Decluttering websites focus on how to say goodbye to Stuff without separation anxiety. Dudes, I've said so many enthusiastic goodbyes, but the things just won't leave.

This is my problem: I would like 90% of my belongings to immediately leave my life, but I want them to go somewhere where they'll be useful. Tons of cleanup services exist, but they're gleeful about tons of junk going into dumps. The "decluttering" services are more coy about what happens to the once-clutter they "get rid" of, but it's not hard to guess. That stuff kills me. I can't do it.

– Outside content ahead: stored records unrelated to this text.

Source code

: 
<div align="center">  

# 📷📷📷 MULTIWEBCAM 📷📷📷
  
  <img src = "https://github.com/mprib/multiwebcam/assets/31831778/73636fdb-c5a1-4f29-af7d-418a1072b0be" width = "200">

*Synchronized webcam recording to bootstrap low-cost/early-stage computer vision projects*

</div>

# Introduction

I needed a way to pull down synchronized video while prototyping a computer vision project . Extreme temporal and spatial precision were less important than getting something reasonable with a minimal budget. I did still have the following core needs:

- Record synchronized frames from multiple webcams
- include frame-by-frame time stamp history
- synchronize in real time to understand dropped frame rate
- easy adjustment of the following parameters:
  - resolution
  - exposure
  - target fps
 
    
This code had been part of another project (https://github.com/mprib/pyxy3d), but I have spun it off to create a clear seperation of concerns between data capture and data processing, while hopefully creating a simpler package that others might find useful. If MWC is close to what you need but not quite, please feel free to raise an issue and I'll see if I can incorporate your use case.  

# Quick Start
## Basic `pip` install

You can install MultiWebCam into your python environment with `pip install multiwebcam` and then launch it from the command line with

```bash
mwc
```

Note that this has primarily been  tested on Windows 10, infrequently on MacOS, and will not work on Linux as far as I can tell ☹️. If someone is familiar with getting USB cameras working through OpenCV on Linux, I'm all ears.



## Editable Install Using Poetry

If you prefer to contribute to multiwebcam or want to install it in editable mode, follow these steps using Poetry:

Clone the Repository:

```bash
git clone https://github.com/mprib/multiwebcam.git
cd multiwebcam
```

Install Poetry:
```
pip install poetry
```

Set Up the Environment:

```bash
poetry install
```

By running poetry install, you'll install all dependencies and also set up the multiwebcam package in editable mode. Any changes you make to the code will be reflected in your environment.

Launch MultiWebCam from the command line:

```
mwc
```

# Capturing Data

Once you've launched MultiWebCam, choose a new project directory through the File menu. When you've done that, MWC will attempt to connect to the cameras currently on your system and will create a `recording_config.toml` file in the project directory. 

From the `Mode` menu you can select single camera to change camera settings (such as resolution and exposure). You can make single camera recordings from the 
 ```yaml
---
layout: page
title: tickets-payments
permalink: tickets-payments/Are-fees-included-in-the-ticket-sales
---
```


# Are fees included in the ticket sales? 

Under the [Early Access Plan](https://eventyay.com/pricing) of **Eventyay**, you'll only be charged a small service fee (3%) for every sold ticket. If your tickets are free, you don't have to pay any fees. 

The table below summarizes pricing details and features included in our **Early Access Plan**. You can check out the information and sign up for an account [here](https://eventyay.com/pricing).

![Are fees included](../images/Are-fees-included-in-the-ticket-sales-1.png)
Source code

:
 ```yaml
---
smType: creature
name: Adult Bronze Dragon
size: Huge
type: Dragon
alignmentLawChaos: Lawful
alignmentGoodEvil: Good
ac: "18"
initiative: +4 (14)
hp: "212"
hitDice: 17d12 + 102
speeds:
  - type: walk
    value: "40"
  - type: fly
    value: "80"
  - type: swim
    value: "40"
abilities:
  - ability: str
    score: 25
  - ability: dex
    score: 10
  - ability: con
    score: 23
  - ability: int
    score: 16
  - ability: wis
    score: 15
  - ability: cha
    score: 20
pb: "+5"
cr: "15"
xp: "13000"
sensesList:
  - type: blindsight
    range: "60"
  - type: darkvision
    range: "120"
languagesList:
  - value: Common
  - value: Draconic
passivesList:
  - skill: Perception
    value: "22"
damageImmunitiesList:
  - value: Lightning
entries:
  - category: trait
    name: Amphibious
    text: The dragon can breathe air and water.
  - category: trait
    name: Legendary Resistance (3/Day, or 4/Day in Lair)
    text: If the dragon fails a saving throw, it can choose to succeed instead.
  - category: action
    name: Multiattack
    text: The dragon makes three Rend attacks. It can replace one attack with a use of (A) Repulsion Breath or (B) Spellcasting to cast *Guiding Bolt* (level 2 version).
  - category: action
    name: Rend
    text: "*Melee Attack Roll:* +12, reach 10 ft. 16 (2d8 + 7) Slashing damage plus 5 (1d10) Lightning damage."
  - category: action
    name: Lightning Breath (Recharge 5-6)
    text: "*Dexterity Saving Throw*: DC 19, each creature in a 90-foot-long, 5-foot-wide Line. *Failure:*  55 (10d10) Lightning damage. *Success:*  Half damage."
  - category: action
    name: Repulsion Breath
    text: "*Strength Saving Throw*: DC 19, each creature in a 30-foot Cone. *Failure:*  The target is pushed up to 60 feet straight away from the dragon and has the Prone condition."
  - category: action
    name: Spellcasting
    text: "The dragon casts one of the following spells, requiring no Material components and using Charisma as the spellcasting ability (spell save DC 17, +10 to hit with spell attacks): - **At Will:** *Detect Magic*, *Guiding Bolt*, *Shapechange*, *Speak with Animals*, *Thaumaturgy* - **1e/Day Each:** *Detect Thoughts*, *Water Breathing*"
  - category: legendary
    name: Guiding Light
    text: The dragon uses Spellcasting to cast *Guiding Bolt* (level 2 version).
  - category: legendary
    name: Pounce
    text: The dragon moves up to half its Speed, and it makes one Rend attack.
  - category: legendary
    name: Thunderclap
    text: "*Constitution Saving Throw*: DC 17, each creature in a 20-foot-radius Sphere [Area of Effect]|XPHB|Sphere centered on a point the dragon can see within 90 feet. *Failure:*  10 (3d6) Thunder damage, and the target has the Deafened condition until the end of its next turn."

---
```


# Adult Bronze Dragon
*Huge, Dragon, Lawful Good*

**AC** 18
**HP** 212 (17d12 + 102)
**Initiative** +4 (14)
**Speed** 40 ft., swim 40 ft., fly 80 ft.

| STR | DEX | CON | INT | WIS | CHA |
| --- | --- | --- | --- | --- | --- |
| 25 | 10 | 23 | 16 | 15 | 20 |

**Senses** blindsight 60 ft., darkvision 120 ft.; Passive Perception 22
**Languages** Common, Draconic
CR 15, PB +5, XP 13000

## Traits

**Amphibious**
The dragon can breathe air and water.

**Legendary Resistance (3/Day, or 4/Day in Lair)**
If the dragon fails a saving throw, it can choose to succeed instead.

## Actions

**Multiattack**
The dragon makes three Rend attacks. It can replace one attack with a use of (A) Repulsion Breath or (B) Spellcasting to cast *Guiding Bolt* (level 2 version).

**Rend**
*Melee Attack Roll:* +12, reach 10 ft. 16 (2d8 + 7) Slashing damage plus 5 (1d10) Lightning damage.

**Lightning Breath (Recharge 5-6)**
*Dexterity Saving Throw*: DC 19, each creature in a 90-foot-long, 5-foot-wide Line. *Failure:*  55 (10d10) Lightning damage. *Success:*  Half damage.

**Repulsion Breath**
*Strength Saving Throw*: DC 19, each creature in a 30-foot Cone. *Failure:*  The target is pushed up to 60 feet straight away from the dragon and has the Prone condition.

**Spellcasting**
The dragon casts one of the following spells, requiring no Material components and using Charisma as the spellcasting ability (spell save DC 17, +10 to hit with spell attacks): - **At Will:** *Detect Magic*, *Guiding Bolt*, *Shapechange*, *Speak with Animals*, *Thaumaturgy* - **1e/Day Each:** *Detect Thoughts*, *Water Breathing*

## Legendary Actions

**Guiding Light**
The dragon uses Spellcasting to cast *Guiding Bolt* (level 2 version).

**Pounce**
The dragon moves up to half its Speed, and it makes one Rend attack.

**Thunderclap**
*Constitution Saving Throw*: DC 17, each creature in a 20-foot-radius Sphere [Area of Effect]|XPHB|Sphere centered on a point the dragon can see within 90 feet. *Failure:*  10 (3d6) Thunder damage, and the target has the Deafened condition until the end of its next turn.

But then the ethical options are so manual and painful and slow. Like, charity shops accept donations, but they each accept different categories of things, and moving stuff to them in bulk is awful without a car. I like the idea of Freecycle, but in practice it's slow and unreliable, and it means itemising millions of tiny unrelated things: one remote control for a mac, one combination lock, one metronome, four cork tiles, a case for a macbook air, a mosquito repellent kit, several notebooks, a cubic foot of comics (I usually put these outside, but if I give Warren Ellis to the neighbourhood kids, their parents will burn down my house), a first generation OLPC, a 4x4 ikea expedit, a saxophone stand, a mask from Sleep No More, a keyboard, cables, cables, more cables... and that's a subset of the stuff I can see from where I'm sitting in my little study. With Freecycle, this will take the rest of my life. I will have burned down the house myself by then. Some charity shops come collect, but... itemising. Pain. A staging area that takes up half the apartment. Probably divorce. It's risky.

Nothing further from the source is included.